◆ Aim of the exercise
Would you please return the lines of the material that contain the word "html"?

------------------------

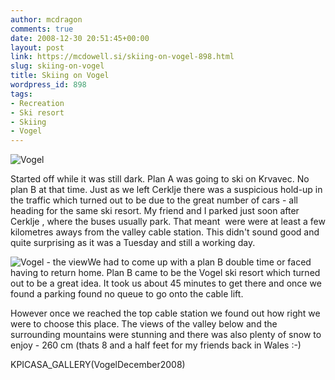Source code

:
 ```yaml
---
author: mcdragon
comments: true
date: 2008-12-30 20:51:45+00:00
layout: post
link: https://mcdowell.si/skiing-on-vogel-898.html
slug: skiing-on-vogel
title: Skiing on Vogel
wordpress_id: 898
tags:
- Recreation
- Ski resort
- Skiing
- Vogel
---
```


![Vogel](https://dwlcvfkt1l4wn.cloudfront.net/2008/12/pc230028_smaller1-1.jpg)

Started off while it was still dark. Plan A was going to ski on Krvavec. No plan B at that time. Just as we left Cerklje there was a suspicious hold-up in the traffic which turned out to be due to the great number of cars - all heading for the same ski resort. My friend and I parked just soon after Cerklje , where the buses usually park. That meant  were were at least a few kilometres aways from the valley cable station. This didn't sound good and quite surprising as it was a Tuesday and still a working day.

![Vogel - the view](https://dwlcvfkt1l4wn.cloudfront.net/2008/12/pc230016_smaller1-1-150x150.jpg)We had to come up with a plan B double time or faced having to return home. Plan B came to be the Vogel ski resort which turned out to be a great idea. It took us about 45 minutes to get there and once we found a parking found no queue to go onto the cable lift.

However once we reached the top cable station we found out how right we were to choose this place. The views of the valley below and the surrounding mountains were stunning and there was also plenty of snow to enjoy - 260 cm (thats 8 and a half feet for my friends back in Wales :-)

KPICASA_GALLERY(VogelDecember2008)
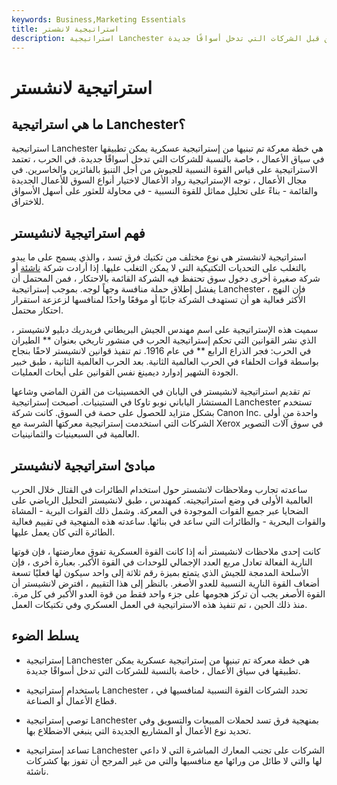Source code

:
 ```yaml
---
keywords: Business,Marketing Essentials
title: استراتيجية لانشستر
description: استراتيجية Lanchester هي مفهوم معركة مأخوذ من الإستراتيجية العسكرية التي يمكن أيضًا تطبيقها من قبل الشركات التي تدخل أسواقًا جديدة.
---
```


# استراتيجية لانشستر
## ما هي استراتيجية Lanchester؟

استراتيجية Lanchester هي خطة معركة تم تبنيها من إستراتيجية عسكرية يمكن تطبيقها في سياق الأعمال ، خاصة بالنسبة للشركات التي تدخل أسواقًا جديدة. في الحرب ، تعتمد الاستراتيجية على قياس القوة النسبية للجيوش من أجل التنبؤ بالفائزين والخاسرين. في مجال الأعمال ، توجه الإستراتيجية رواد الأعمال لاختيار أنواع السوق للأعمال الجديدة والقائمة - بناءً على تحليل مماثل للقوة النسبية - في محاولة للعثور على أسهل الأسواق للاختراق.

## فهم استراتيجية لانشيستر

استراتيجية لانشستر هي نوع مختلف من تكتيك فرق تسد ، والذي يسمح على ما يبدو بالتغلب على التحديات التكتيكية التي لا يمكن التغلب عليها. إذا أرادت شركة [ناشئة](/startup) أو شركة صغيرة أخرى دخول سوق تحتفظ فيه الشركة القائمة بالاحتكار ، فمن المحتمل أن يفشل إطلاق حملة منافسة وجهاً لوجه. بموجب إستراتيجية Lanchester ، فإن النهج الأكثر فعالية هو أن تستهدف الشركة جانبًا أو موقعًا واحدًا لمنافسها لزعزعة استقرار احتكار محتمل.

سميت هذه الإستراتيجية على اسم مهندس الجيش البريطاني فريدريك دبليو لانشيستر ، الذي نشر القوانين التي تحكم إستراتيجية الحرب في منشور تاريخي بعنوان ** الطيران في الحرب: فجر الذراع الرابع ** في عام 1916. تم تنفيذ قوانين لانشيستر لاحقًا بنجاح بواسطة قوات الحلفاء في الحرب العالمية الثانية. بعد الحرب العالمية الثانية ، طبق خبير الجودة الشهير إدوارد ديمينغ نفس القوانين على أبحاث العمليات.

تم تقديم استراتيجية لانشيستر في اليابان في الخمسينيات من القرن الماضي وشاعها المستشار الياباني نوبو تاوكا في الستينيات. أصبحت إستراتيجية Lanchester تستخدم بشكل متزايد للحصول على حصة في السوق. كانت شركة Canon Inc. واحدة من أولى الشركات التي استخدمت إستراتيجية معركتها الشرسة مع Xerox في سوق آلات التصوير العالمية في السبعينيات والثمانينيات.

## مبادئ استراتيجية لانشيستر

ساعدته تجارب وملاحظات لانشستر حول استخدام الطائرات في القتال خلال الحرب العالمية الأولى في وضع استراتيجيته. كمهندس ، طبق لانشيستر التحليل الرياضي على الضحايا عبر جميع القوات الموجودة في المعركة. وشمل ذلك القوات البرية - المشاة والقوات البحرية - والطائرات التي ساعد في بنائها. ساعدته هذه المنهجية في تقييم فعالية الطائرة التي كان يعمل عليها.

كانت إحدى ملاحظات لانشيستر أنه إذا كانت القوة العسكرية تفوق معارضتها ، فإن قوتها النارية الفعالة تعادل مربع العدد الإجمالي للوحدات في القوة الأكبر. بعبارة أخرى ، فإن الأسلحة المدمجة للجيش الذي يتمتع بميزة رقم ثلاثة إلى واحد سيكون لها فعليًا تسعة أضعاف القوة النارية النسبية للعدو الأصغر. بالنظر إلى هذا التقييم ، افترض لانشيستر أن القوة الأصغر يجب أن تركز هجومها على جزء واحد فقط من قوة العدو الأكبر في كل مرة. منذ ذلك الحين ، تم تنفيذ هذه الاستراتيجية في العمل العسكري وفي تكتيكات العمل.

## يسلط الضوء

- إستراتيجية Lanchester هي خطة معركة تم تبنيها من إستراتيجية عسكرية يمكن تطبيقها في سياق الأعمال ، خاصة بالنسبة للشركات التي تدخل أسواقًا جديدة.

- باستخدام إستراتيجية Lanchester ، تحدد الشركات القوة النسبية لمنافسيها في قطاع الأعمال أو الصناعة.

- توصي إستراتيجية Lanchester بمنهجية فرق تسد لحملات المبيعات والتسويق وفي تحديد نوع الأعمال أو المشاريع الجديدة التي ينبغي الاضطلاع بها.

- تساعد إستراتيجية Lanchester الشركات على تجنب المعارك المباشرة التي لا داعي لها والتي لا طائل من ورائها مع منافسيها والتي من غير المرجح أن تفوز بها كشركات ناشئة.


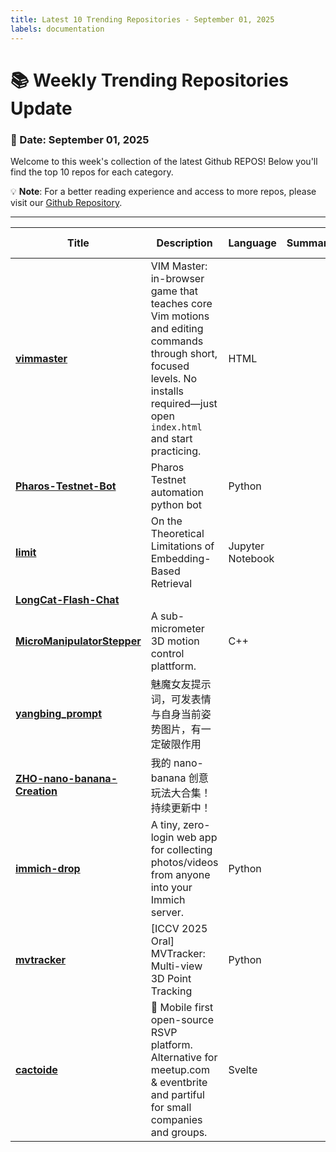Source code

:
 ```yaml
---
title: Latest 10 Trending Repositories - September 01, 2025
labels: documentation
---
```

# 📚 Weekly Trending Repositories Update

### 📅 Date: September 01, 2025

Welcome to this week's collection of the latest Github REPOS! Below you'll find the top 10 repos for each category.

💡 **Note**: For a better reading experience and access to more repos, please visit our [Github Repository](https://github.com/marc-ko/daily-trending-repo).

---

| **Title** | **Description** | **Language** | **Summary** | **Tags** | **Stars Count** |
| --- | --- | --- | --- | --- | --- |
| **[vimmaster](https://github.com/renzorlive/vimmaster)** | VIM Master: in-browser game that teaches core Vim motions and editing commands through short, focused levels. No installs required—just open `index.html` and start practicing. | HTML |  | <details><summary>codin...</summary><p>coding, education, game, indie-game, vim</p></details> | 1069 |
| **[Pharos-Testnet-Bot](https://github.com/ox1nec/Pharos-Testnet-Bot)** | Pharos Testnet automation python bot | Python |  | <details><summary>pharo...</summary><p>pharos-bot, pharos-testnet, pharos-testnet-automation, pharos-testnet-bot, python</p></details> | 406 |
| **[limit](https://github.com/google-deepmind/limit)** | On the Theoretical Limitations of Embedding-Based Retrieval | Jupyter Notebook |  |  | 346 |
| **[LongCat-Flash-Chat](https://github.com/meituan-longcat/LongCat-Flash-Chat)** |  |  |  |  | 316 |
| **[MicroManipulatorStepper](https://github.com/0x23/MicroManipulatorStepper)** | A sub-micrometer 3D motion control plattform. | C++ |  |  | 301 |
| **[yangbing_prompt](https://github.com/YXYAXA/yangbing_prompt)** | 魅魔女友提示词，可发表情与自身当前姿势图片，有一定破限作用 |  |  |  | 286 |
| **[ZHO-nano-banana-Creation](https://github.com/ZHO-ZHO-ZHO/ZHO-nano-banana-Creation)** | 我的 nano-banana 创意玩法大合集！  持续更新中！ |  |  |  | 231 |
| **[immich-drop](https://github.com/Nasogaa/immich-drop)** | A tiny, zero-login web app for collecting photos/videos from anyone into your Immich server. | Python |  |  | 226 |
| **[mvtracker](https://github.com/ethz-vlg/mvtracker)** | [ICCV 2025 Oral] MVTracker: Multi-view 3D Point Tracking | Python |  |  | 213 |
| **[cactoide](https://github.com/polaroi8d/cactoide)** | 🌵 Mobile first open-source RSVP platform. Alternative for meetup.com & eventbrite and partiful for small companies and groups. | Svelte |  | <details><summary>event...</summary><p>events, gathering, group, rsvp</p></details> | 205 |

------------------------

◆ Exercise solution
link: https://mcdowell.si/skiing-on-vogel-898.html
| **[vimmaster](https://github.com/renzorlive/vimmaster)** | VIM Master: in-browser game that teaches core Vim motions and editing commands through short, focused levels. No installs required—just open `index.html` and start practicing. | HTML |  | <details><summary>codin...</summary><p>coding, education, game, indie-game, vim</p></details> | 1069 |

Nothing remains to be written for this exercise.